Because sometimes, we need to laugh at the horror. We need to see the absolute worst possible version of what could occur, but painted with a veneer of satire. Because it helps to think about it.
Full disclosure: this book is not new. The individual issues came out in 2015, and the trade paperback in February 2016. But given the events that occurred on election day, it really felt appropriate to both bring attention to, and review, this book. Also spoilers.
“Prez” is based off a little known property from the 70’s, in which a teenage boy becomes president of the United States, and hilarity ensues. Pretty easy, classic storyline.
But the Prez of today is another beast entirely. It is everything that pundits and your Facebook feed complains about in relation to the government, corporate America, Hollywood, the internet, etc., blown up to the nth degree. It is a dystopian nightmare, a satirical version of the world in “V for Vendetta.”
The story follows Beth Ross, a 19-year-old hot dog cook whose father is dying from a rare form of influenza; the thing that will most certainly and completely heal him isn’t covered by his insurance.

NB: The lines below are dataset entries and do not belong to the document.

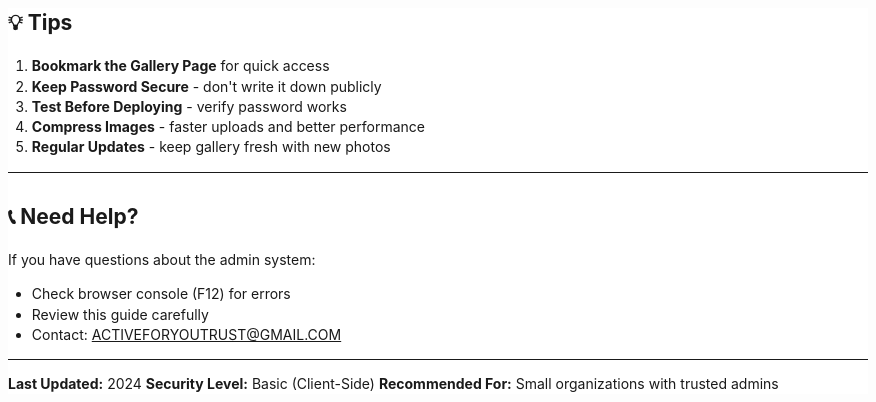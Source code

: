 
## 💡 Tips

1. **Bookmark the Gallery Page** for quick access
2. **Keep Password Secure** - don't write it down publicly
3. **Test Before Deploying** - verify password works
4. **Compress Images** - faster uploads and better performance
5. **Regular Updates** - keep gallery fresh with new photos

---

## 📞 Need Help?

If you have questions about the admin system:
- Check browser console (F12) for errors
- Review this guide carefully
- Contact: ACTIVEFORYOUTRUST@GMAIL.COM

---

**Last Updated:** 2024
**Security Level:** Basic (Client-Side)
**Recommended For:** Small organizations with trusted admins
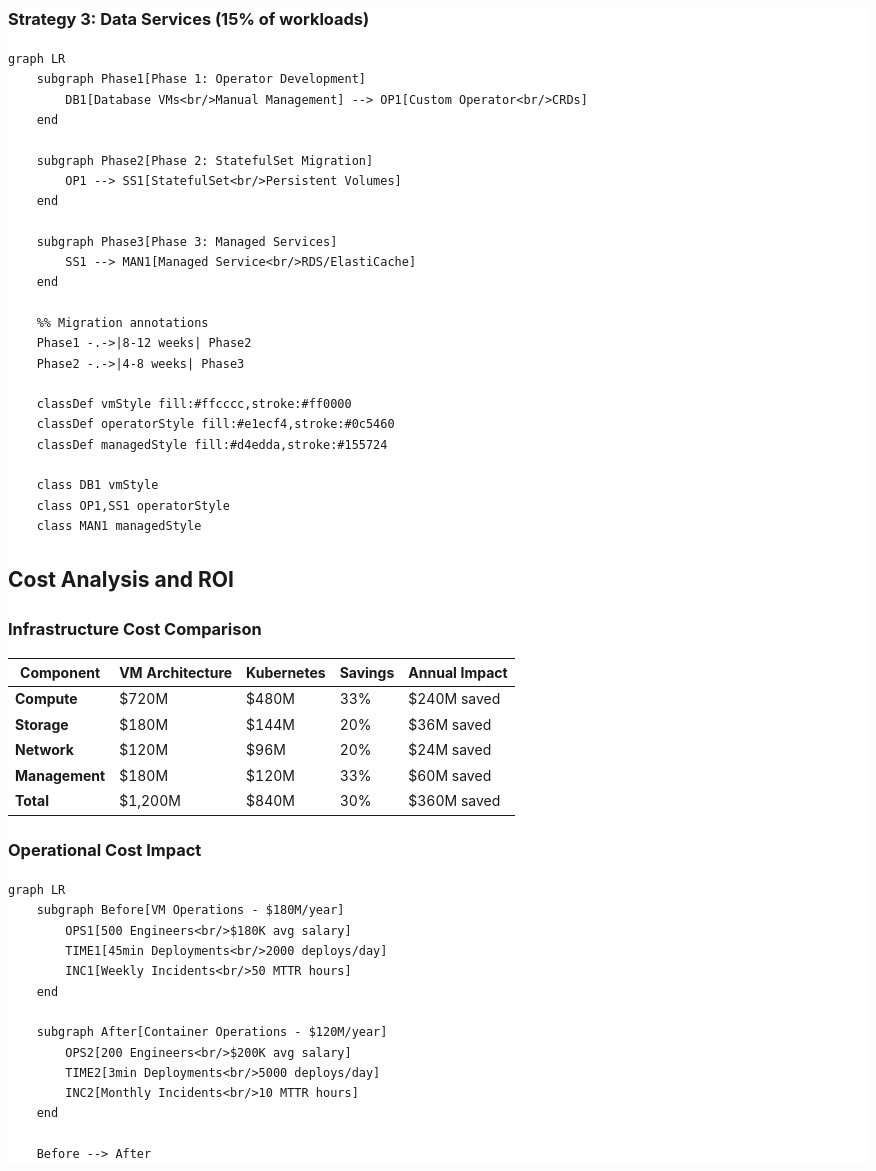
 ```mermaid
```

### Strategy 3: Data Services (15% of workloads)

```mermaid
graph LR
    subgraph Phase1[Phase 1: Operator Development]
        DB1[Database VMs<br/>Manual Management] --> OP1[Custom Operator<br/>CRDs]
    end

    subgraph Phase2[Phase 2: StatefulSet Migration]
        OP1 --> SS1[StatefulSet<br/>Persistent Volumes]
    end

    subgraph Phase3[Phase 3: Managed Services]
        SS1 --> MAN1[Managed Service<br/>RDS/ElastiCache]
    end

    %% Migration annotations
    Phase1 -.->|8-12 weeks| Phase2
    Phase2 -.->|4-8 weeks| Phase3

    classDef vmStyle fill:#ffcccc,stroke:#ff0000
    classDef operatorStyle fill:#e1ecf4,stroke:#0c5460
    classDef managedStyle fill:#d4edda,stroke:#155724

    class DB1 vmStyle
    class OP1,SS1 operatorStyle
    class MAN1 managedStyle
```

## Cost Analysis and ROI

### Infrastructure Cost Comparison

| Component | VM Architecture | Kubernetes | Savings | Annual Impact |
|-----------|----------------|------------|---------|---------------|
| **Compute** | $720M | $480M | 33% | $240M saved |
| **Storage** | $180M | $144M | 20% | $36M saved |
| **Network** | $120M | $96M | 20% | $24M saved |
| **Management** | $180M | $120M | 33% | $60M saved |
| **Total** | $1,200M | $840M | 30% | $360M saved |

### Operational Cost Impact

```mermaid
graph LR
    subgraph Before[VM Operations - $180M/year]
        OPS1[500 Engineers<br/>$180K avg salary]
        TIME1[45min Deployments<br/>2000 deploys/day]
        INC1[Weekly Incidents<br/>50 MTTR hours]
    end

    subgraph After[Container Operations - $120M/year]
        OPS2[200 Engineers<br/>$200K avg salary]
        TIME2[3min Deployments<br/>5000 deploys/day]
        INC2[Monthly Incidents<br/>10 MTTR hours]
    end

    Before --> After
```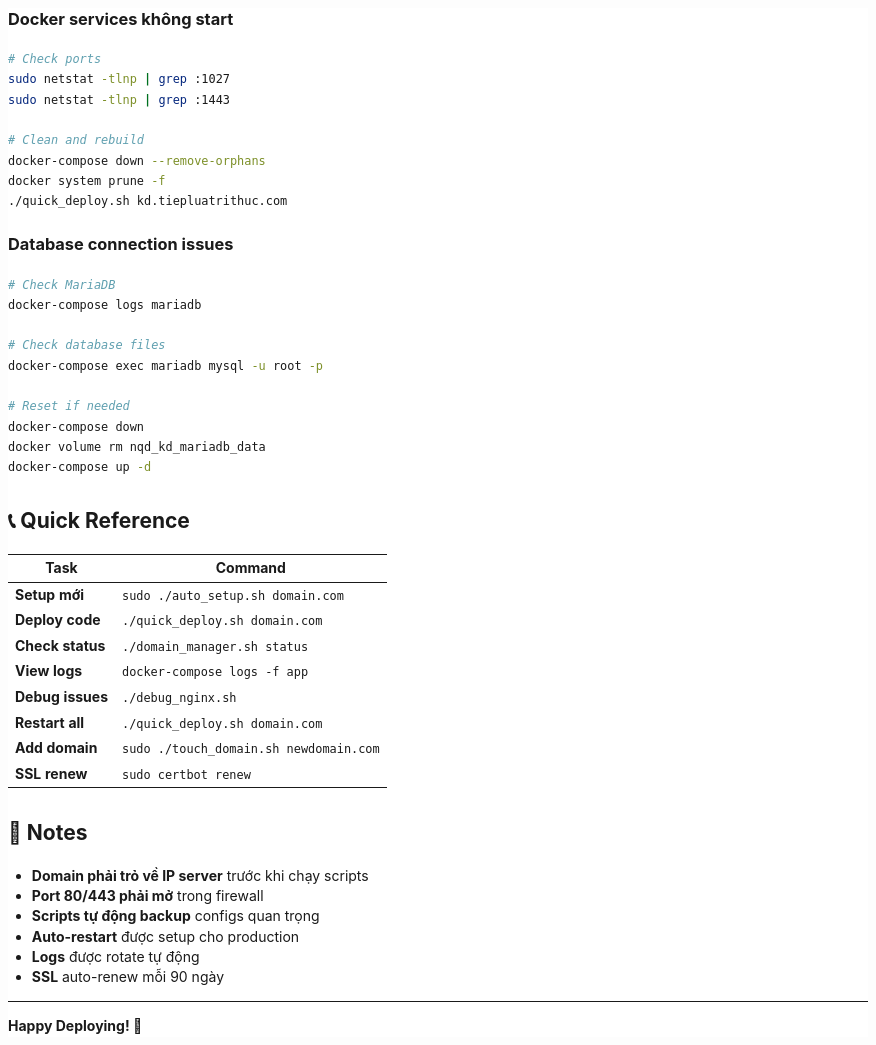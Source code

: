 ### Docker services không start
```bash
# Check ports
sudo netstat -tlnp | grep :1027
sudo netstat -tlnp | grep :1443

# Clean and rebuild
docker-compose down --remove-orphans
docker system prune -f
./quick_deploy.sh kd.tiepluatrithuc.com
```

### Database connection issues
```bash
# Check MariaDB
docker-compose logs mariadb

# Check database files
docker-compose exec mariadb mysql -u root -p

# Reset if needed
docker-compose down
docker volume rm nqd_kd_mariadb_data
docker-compose up -d
```

## 📞 Quick Reference

| Task | Command |
|------|---------|
| **Setup mới** | `sudo ./auto_setup.sh domain.com` |
| **Deploy code** | `./quick_deploy.sh domain.com` |
| **Check status** | `./domain_manager.sh status` |
| **View logs** | `docker-compose logs -f app` |
| **Debug issues** | `./debug_nginx.sh` |
| **Restart all** | `./quick_deploy.sh domain.com` |
| **Add domain** | `sudo ./touch_domain.sh newdomain.com` |
| **SSL renew** | `sudo certbot renew` |

## 🎊 Notes

- **Domain phải trỏ về IP server** trước khi chạy scripts
- **Port 80/443 phải mở** trong firewall
- **Scripts tự động backup** configs quan trọng  
- **Auto-restart** được setup cho production
- **Logs** được rotate tự động
- **SSL** auto-renew mỗi 90 ngày

---

**Happy Deploying! 🚀**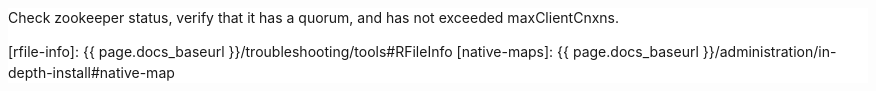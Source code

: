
 ```
```

Check zookeeper status, verify that it has a quorum, and has not exceeded maxClientCnxns.

[rfile-info]: {{ page.docs_baseurl }}/troubleshooting/tools#RFileInfo
[native-maps]: {{ page.docs_baseurl }}/administration/in-depth-install#native-map
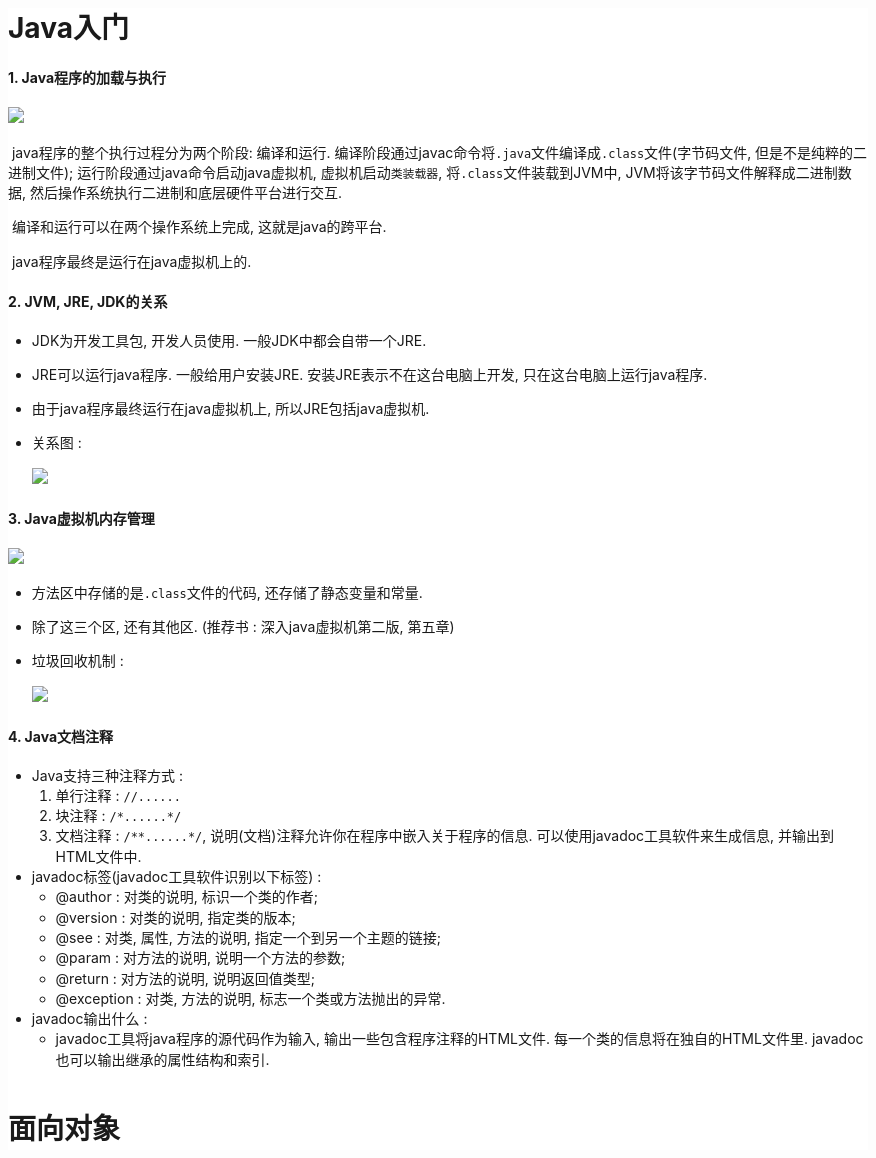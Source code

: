 #  Java入门

#### 1. Java程序的加载与执行

![](D:\Java-figure\2.png)

​		java程序的整个执行过程分为两个阶段: 编译和运行. 编译阶段通过javac命令将`.java`文件编译成`.class`文件(字节码文件, 但是不是纯粹的二进制文件); 运行阶段通过java命令启动java虚拟机, 虚拟机启动`类装载器`, 将`.class`文件装载到JVM中, JVM将该字节码文件解释成二进制数据, 然后操作系统执行二进制和底层硬件平台进行交互.

​		编译和运行可以在两个操作系统上完成, 这就是java的跨平台.

​		java程序最终是运行在java虚拟机上的.

#### 2. JVM, JRE, JDK的关系

* JDK为开发工具包, 开发人员使用. 一般JDK中都会自带一个JRE.
* JRE可以运行java程序. 一般给用户安装JRE. 安装JRE表示不在这台电脑上开发, 只在这台电脑上运行java程序.
* 由于java程序最终运行在java虚拟机上, 所以JRE包括java虚拟机.

* 关系图 : 

  ![](D:\Java-figure\3.png)

#### 3. Java虚拟机内存管理

![](D:\Java-figure\4.png)

* 方法区中存储的是`.class`文件的代码, 还存储了静态变量和常量.

* 除了这三个区, 还有其他区. (推荐书 : 深入java虚拟机第二版, 第五章)

* 垃圾回收机制 :

  ![](D:\Java-figure\5.png)

#### 4. Java文档注释

* Java支持三种注释方式 : 
  1. 单行注释 : `//......`
  2. 块注释 : `/*......*/`
  3. 文档注释 : `/**......*/`, 说明(文档)注释允许你在程序中嵌入关于程序的信息. 可以使用javadoc工具软件来生成信息, 并输出到HTML文件中.
* javadoc标签(javadoc工具软件识别以下标签) : 
  * @author : 对类的说明, 标识一个类的作者;
  * @version : 对类的说明, 指定类的版本;
  * @see : 对类, 属性, 方法的说明, 指定一个到另一个主题的链接;
  * @param : 对方法的说明, 说明一个方法的参数;
  * @return : 对方法的说明, 说明返回值类型;
  * @exception : 对类, 方法的说明, 标志一个类或方法抛出的异常.
* javadoc输出什么 : 
  * javadoc工具将java程序的源代码作为输入, 输出一些包含程序注释的HTML文件. 每一个类的信息将在独自的HTML文件里. javadoc也可以输出继承的属性结构和索引. 



# 面向对象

After an embarrassing accident at her work, she becomes a viral hit on Twitter. At the same time, the incumbent political party (never named, but VERY implied) is looking for a new presidential candidate.They are also working to eliminate food stamp programs (replacing them with privatized taco-drone delivery systems). The whole thing goes down on a live talk show with a biased mediator and live approval rankings sitting next to the candidates name. You know. Fiction.
The candidates are selected, and voting ensues. For the first time, voters are allowed to cast their ballots via Twitter; voter turnout is still at a record low, largely because “These candidates are craphounds. There’s not a lot for either side to get excited about. So skip the election and get a cucumber skin treatment? Might as well.” You know. Fiction.
The internet stages a protest vote and includes Hot Dog girl, a.k.a. Beth, who manages to win her home state of Ohio. None of the three candidates get 270 votes, so it goes to the House. Each representative holds out for their state to get more stuff from the incumbent party, and votes for Beth as a show of resistance. Until they accidentally give her the majority of votes (after doing back door deals to get more crap). And so she becomes the new POTUS. Meanwhile, at the Secret CEO Meeting, CEO’s who are literally their companies personified meet to discuss how they will control the new president. You know. Fiction.
The rest of the book shows how she deals with her new position, all while exploring this awful world. She tries to end America’s worldwide constant drone wars. She tries to mediate peace between Pakistan and India, a peace that is undermined by the external forces that profit off it. She tries to shut down the drone sentries that guard the massive wall between America and Mexico (not kidding. They called it). Then she goes on a worldwide apology tour. In one of the most beautiful parts of the book, she flies to Vietnam, Nicaragua, Japan, and Iraq, and simply…apologizes. For all of the terrible things that America has wrought upon those nations.
All in all, this book is rankly wonderful. It is a form of catharsis for anyone who is paying attention. Drones owned by a Taco Bell like company used as the solution to food stamps. Clothing people in corporate-advertising filled outfits.
Killer robots who turn become peaceful protectors, as commentary on being transgender. Game shows that have people die for money. Brown employees work-place injuries that are ignored, while their bathroom breaks are literally timed.
This a book that is so laden with satire and parody, that if you don’t pay attention, it feels like one long meme. A weak Millennial joke, surface level criticisms of larger issues. But that is the point. If that is the thought you have while reading the book, you are the very person it is criticizing. The person who can’t see the obvious realities it is painting, the valid criticisms it is making.
Right now, just three days after the 2016 election, a lot of folks are very afraid, and justifiably so. The future is largely uncertain. For me, re-reading this book helped a lot. Because it far surpasses what we fear President-Elect Trump’s America could be, but in a way that is consumable, and safe for the reader. It is like a Colbert Show script, right in your hands.
The technical minutia of the book should not be overlooked. The art is pop-y and fun, making sure to bring levity to an egregiously negative look at the future. The writing never goes too deep into the issues, instead letting the imagery explain most of the criticisms. It jumps time, not really focusing on a continuous narrative; instead it shows each issue that President Ross must deal with, how she tries to handle it, and how the system (largely led by the CEO’s) constantly works against her.
So, in short, please pick this book up if you get a chance. It is a quick and really fun read. It is both saddening and funny, which for me, was a perfect type of catharsis after this week. Because sometimes, we need to laugh at the horror. We need to see the absolute worst possible version of what could occur, but painted with a veneer of satire. Because it helps to think about it. To process it. And to ask, “How do we elect President Ross?”